SUPPLIED MATERIAL:
____________________
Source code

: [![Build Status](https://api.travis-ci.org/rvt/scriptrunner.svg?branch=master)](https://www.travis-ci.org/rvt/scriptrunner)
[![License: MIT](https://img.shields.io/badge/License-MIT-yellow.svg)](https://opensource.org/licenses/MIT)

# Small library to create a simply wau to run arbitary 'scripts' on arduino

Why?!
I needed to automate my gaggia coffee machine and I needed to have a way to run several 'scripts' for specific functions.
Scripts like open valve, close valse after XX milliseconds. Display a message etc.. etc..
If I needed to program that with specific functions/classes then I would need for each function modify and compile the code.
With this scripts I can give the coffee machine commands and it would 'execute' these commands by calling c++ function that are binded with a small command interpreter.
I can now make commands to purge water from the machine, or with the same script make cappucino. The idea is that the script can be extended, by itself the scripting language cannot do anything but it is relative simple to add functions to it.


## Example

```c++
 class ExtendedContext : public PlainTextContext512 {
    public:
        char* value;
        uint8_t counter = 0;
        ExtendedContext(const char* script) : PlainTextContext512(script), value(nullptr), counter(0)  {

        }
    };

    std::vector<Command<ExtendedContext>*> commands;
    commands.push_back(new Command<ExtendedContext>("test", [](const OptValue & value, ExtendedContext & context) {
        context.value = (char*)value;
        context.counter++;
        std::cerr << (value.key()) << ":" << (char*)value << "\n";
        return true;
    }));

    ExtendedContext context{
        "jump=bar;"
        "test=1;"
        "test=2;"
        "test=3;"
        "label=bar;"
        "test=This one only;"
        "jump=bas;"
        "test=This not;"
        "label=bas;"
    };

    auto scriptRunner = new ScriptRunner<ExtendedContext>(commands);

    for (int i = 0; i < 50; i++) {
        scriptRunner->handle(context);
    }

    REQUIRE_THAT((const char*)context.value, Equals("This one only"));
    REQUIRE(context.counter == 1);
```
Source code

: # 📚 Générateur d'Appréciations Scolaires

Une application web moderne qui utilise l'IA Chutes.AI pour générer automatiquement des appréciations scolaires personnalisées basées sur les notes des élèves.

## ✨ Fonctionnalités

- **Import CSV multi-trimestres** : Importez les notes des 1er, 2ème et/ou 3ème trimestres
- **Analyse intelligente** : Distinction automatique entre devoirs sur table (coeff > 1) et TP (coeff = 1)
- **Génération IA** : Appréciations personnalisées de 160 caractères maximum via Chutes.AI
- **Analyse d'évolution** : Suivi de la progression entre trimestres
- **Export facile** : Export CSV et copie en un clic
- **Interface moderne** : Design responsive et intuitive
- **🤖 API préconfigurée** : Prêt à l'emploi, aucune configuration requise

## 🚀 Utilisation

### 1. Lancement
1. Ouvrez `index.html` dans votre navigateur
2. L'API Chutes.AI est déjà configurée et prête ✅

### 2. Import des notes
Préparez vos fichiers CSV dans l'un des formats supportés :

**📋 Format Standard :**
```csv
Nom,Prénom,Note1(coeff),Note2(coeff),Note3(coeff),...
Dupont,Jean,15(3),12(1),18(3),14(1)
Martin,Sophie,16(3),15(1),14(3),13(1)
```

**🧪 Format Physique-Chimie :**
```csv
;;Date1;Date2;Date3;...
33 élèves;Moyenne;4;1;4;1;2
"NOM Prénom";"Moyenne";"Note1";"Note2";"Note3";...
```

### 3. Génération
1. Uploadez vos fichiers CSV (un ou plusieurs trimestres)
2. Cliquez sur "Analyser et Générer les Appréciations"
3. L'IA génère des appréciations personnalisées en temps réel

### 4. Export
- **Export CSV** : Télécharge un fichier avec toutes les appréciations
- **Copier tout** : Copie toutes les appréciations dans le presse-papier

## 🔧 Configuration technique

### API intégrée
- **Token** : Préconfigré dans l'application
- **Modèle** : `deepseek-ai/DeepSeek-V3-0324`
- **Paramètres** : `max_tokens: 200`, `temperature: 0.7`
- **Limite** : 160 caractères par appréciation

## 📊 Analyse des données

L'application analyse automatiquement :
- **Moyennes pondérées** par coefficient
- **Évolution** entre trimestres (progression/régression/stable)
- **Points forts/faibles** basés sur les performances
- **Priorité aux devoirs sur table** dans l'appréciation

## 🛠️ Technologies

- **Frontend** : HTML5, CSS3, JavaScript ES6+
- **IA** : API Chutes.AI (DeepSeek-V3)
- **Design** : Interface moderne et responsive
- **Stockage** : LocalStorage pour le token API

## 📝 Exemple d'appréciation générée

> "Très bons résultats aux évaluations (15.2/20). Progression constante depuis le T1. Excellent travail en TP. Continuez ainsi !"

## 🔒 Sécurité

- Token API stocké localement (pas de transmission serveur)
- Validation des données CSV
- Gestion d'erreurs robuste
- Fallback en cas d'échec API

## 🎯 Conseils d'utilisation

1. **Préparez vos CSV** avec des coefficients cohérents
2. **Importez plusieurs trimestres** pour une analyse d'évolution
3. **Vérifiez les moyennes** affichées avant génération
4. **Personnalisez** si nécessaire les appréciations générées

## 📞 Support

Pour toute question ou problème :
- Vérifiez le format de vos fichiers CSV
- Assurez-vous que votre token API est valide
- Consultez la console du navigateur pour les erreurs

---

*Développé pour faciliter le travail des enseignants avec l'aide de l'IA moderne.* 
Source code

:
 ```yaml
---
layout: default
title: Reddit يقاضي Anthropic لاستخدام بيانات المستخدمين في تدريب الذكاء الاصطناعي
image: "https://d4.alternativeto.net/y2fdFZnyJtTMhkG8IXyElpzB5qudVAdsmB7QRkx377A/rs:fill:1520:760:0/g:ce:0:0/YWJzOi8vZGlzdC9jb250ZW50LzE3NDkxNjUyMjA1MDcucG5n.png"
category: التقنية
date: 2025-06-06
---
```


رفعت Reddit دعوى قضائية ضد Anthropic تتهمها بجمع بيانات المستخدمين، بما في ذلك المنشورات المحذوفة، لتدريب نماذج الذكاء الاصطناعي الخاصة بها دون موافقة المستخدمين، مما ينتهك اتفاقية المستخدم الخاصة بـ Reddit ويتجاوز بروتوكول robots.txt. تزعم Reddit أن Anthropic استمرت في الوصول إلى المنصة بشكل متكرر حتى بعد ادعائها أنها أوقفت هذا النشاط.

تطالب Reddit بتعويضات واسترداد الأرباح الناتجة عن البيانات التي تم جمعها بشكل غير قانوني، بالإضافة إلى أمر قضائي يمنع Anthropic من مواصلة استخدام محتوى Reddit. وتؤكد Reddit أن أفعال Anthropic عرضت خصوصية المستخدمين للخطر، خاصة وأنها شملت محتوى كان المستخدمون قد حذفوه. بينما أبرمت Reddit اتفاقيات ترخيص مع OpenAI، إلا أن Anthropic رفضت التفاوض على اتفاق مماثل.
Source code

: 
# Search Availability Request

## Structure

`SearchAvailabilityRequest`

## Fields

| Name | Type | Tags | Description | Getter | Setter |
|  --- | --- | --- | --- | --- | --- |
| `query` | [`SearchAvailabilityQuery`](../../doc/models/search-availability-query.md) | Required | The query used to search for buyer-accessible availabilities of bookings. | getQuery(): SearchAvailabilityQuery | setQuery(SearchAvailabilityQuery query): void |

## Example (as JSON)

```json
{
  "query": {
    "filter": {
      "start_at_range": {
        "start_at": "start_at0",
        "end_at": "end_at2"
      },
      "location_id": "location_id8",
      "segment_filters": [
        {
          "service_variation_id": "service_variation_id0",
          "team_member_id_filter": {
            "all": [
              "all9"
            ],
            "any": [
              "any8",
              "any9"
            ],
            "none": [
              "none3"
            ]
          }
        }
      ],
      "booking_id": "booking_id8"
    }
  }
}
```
____________________
WHAT THIS TASK INVOLVES:
The answer consists of the lines above that include the word "functions", each copied exactly.

EXERCISE RESPONSE:
I needed to automate my gaggia coffee machine and I needed to have a way to run several 'scripts' for specific functions.
If I needed to program that with specific functions/classes then I would need for each function modify and compile the code.
I can now make commands to purge water from the machine, or with the same script make cappucino. The idea is that the script can be extended, by itself the scripting language cannot do anything but it is relative simple to add functions to it.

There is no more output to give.